Held each year on August 15 (August 28 under Julian calendar), Eastern Christians prepare for the feast with up to two weeks of fasting, one of four major annual fasts of the Eastern churches, and the singing of a special canon to Mary called “The Paraclisis” daily.
St. John’s is one of the canons sung at Matins on the morning of the feast. His canon – which Daley calls “a poetic distillation of the main themes of his three homilies for the feast” – is truly a song of love sung with joy.
The canon, Daley explains, is a poetic form used by some of the early Church Fathers, including St. John, St. Andrew of Crete (c. 650-712, 726 or 740), with whom the form is generally associated, and St. Germanus of Constantinople I (c. 634- 733 or 740), whose work was included by Pope Pius XII when he announced the Catholic dogma of the Assumption.
Canons have eight or nine odes or songs of several stanzas each, with each stanza having five to eight lines. The length of lines varies, as does the metrical pattern. In translating St. John’s canon, Daley says he worked within these traditional boundaries to create an English translation that remains true to St.
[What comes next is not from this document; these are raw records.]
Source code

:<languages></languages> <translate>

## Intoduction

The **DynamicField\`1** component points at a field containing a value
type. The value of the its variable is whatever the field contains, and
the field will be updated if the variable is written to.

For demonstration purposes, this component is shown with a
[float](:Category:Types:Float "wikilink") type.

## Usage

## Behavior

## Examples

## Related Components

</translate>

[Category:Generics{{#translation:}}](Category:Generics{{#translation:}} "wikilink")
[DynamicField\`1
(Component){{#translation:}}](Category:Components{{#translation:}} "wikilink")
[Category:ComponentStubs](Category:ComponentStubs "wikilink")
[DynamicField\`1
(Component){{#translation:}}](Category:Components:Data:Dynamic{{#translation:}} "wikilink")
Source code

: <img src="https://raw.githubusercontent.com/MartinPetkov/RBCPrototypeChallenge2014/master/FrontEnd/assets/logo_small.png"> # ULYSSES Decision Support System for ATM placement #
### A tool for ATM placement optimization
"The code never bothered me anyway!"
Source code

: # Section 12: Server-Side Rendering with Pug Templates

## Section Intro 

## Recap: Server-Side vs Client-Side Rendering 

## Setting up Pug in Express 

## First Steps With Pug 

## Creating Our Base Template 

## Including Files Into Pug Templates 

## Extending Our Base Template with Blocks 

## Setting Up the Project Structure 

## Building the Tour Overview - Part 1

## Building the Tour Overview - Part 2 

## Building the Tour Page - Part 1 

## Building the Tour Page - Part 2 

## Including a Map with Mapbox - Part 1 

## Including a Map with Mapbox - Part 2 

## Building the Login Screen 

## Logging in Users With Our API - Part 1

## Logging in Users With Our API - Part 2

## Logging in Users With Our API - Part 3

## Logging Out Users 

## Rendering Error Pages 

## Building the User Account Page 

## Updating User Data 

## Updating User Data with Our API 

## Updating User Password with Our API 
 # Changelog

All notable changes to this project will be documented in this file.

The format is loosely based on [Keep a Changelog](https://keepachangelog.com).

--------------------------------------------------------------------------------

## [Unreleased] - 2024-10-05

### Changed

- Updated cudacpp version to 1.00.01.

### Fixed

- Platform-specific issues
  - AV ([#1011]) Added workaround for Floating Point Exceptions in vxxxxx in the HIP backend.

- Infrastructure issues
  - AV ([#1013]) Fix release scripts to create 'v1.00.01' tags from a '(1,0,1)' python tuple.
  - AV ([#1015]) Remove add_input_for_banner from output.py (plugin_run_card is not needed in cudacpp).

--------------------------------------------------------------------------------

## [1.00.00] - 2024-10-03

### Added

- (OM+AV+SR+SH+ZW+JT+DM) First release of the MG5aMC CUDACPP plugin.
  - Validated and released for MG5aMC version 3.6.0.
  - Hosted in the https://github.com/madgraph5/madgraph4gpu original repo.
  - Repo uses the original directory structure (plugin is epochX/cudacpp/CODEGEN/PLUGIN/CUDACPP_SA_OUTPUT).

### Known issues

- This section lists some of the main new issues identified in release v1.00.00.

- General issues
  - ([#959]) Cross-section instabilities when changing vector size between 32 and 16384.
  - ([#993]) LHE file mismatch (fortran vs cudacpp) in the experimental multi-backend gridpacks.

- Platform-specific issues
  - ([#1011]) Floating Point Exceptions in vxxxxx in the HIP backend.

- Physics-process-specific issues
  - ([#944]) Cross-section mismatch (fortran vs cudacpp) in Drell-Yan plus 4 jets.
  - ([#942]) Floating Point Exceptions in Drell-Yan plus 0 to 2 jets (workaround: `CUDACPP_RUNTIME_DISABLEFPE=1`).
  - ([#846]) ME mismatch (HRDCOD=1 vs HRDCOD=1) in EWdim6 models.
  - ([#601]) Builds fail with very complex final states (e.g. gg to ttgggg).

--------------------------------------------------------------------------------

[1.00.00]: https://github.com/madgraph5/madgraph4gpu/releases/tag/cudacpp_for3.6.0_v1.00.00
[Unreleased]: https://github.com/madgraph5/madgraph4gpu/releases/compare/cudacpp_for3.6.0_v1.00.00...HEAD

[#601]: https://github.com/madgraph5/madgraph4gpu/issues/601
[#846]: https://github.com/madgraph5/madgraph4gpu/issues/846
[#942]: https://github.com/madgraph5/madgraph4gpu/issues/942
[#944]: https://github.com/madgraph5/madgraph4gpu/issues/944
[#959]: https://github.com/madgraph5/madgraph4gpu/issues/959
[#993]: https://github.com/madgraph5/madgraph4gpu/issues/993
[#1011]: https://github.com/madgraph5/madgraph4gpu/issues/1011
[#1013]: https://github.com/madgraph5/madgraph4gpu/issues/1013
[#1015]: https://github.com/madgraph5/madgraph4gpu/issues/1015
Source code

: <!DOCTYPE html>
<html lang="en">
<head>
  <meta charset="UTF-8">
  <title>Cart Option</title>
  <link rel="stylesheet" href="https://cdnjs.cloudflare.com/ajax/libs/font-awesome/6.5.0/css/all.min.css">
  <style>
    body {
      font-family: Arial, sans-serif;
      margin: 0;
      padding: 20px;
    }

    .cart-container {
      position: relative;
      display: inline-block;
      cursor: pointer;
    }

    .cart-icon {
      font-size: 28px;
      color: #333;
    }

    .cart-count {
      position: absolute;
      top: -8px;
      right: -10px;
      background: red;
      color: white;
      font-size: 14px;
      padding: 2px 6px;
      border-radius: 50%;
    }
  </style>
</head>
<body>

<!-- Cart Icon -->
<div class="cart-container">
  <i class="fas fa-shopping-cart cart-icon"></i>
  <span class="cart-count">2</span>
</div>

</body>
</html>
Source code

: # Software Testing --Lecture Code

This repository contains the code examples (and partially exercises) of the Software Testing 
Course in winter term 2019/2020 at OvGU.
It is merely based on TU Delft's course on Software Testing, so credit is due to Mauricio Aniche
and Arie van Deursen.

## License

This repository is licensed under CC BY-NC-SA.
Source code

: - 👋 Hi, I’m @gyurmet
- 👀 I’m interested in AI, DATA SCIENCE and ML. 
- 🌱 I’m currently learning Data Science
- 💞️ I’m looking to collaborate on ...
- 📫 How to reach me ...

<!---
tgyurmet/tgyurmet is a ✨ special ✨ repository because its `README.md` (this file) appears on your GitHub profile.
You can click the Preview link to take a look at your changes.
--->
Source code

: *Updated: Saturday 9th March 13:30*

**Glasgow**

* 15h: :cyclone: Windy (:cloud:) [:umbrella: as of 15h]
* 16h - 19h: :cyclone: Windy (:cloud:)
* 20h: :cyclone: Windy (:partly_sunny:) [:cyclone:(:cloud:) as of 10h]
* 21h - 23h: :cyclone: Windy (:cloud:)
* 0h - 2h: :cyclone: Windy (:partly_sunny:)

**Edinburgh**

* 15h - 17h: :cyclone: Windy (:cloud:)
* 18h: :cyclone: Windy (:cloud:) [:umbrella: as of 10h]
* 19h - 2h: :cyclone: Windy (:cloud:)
John’s Greek content and the “distinctive character” of the form.
The opening lines of the canon in Ode 1 set its tone:
“I open my lips today:
Fill them, O spirit, with energy
To utter this hymn to the Mother who governs us,
To cry out among the throng of those who praise her,
And join them in singing the wonders we celebrate!”
In Ode 4, St. John gives us the reason for her death from a Christological perspective:
“Once her very offspring, mysterious God—
He of whom the heavens gave prophecy—
Died and was buried,
Sharing willingly our lot;
She, too, must share the sepulcher,
She who had conceived him in purity!”
While Mary must die as we do, Ode 5 speaks of how she, as the Mother of God, will not remain in the grave where her body will corrupt like our bodies. Instead, similar to how her son ascended by his own power, she ascends into heaven by God’s power:
“The world is revivified,
Seeing your holy majesty;
You, unmarried mother, holy virgin,
Rise now above us, into your heavenly home,
Ascending to life without an end:
Grant to all who sing to you
Everlasting vitality.”
He continues in this Ode sounding the call celebrate:
“Evangelists, waken us,
Sounding your trumpets joyfully!
Tongues of many nations, sing her praises,
Tell of her glory; let there be joy in the air,
And let it be radiant with light;
Angels, sing the mystery
of the death of God’s holy one.”
Brian Daley has succeeded in creating a masterful English version of the canon worthy of Mary, St. John, and this great feast. It should inspire all who read it.
St. John’s canon is reason enough for spending time in reflection with Daley’s excellent collection. On the Dormition of Mary: Early Patristic Homilies, however, also includes important works by St. Andrew of Crete and St. Germanus of Constantinople I, which makes the collection essential reading for those seeking to deepen their knowledge and celebration of the feast of the Dormition.
*Editor’s note: Apologies to Deacon Bezner for posting this the day after the feast of the Dormition.